Brief:
Search the records for lines that contain the word "task". Copy them all.

Collected data entries:
□ □ □ □ □ □ □

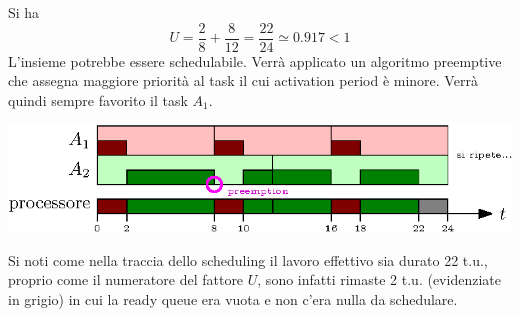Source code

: \documentclass[10pt, letterpaper]{report}
\begin{document}
Si ha 
$$ U=\frac{2}{8}+\frac{8}{12}=\frac{22}{24}\simeq 0.917 < 1$$
L'insieme potrebbe essere schedulabile. Verrà applicato un algoritmo preemptive che 
assegna maggiore priorità al task il cui activation period è minore. Verrà quindi sempre favorito il 
task $A_1$.\begin{center}
\includegraphics[width=1\textwidth ]{images/schedulingCondt.eps}
\end{center}
Si noti come nella traccia dello scheduling il lavoro effettivo sia durato 22 t.u., proprio come 
il numeratore del fattore $U$, sono infatti rimaste 2 t.u. (evidenziate in grigio) in cui 
la ready queue era vuota e non c'era nulla da schedulare. 
\end{document}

□ □ □ □ □ □ □

Solution below:
assegna maggiore priorità al task il cui activation period è minore. Verrà quindi sempre favorito il 
task $A_1$.\begin{center}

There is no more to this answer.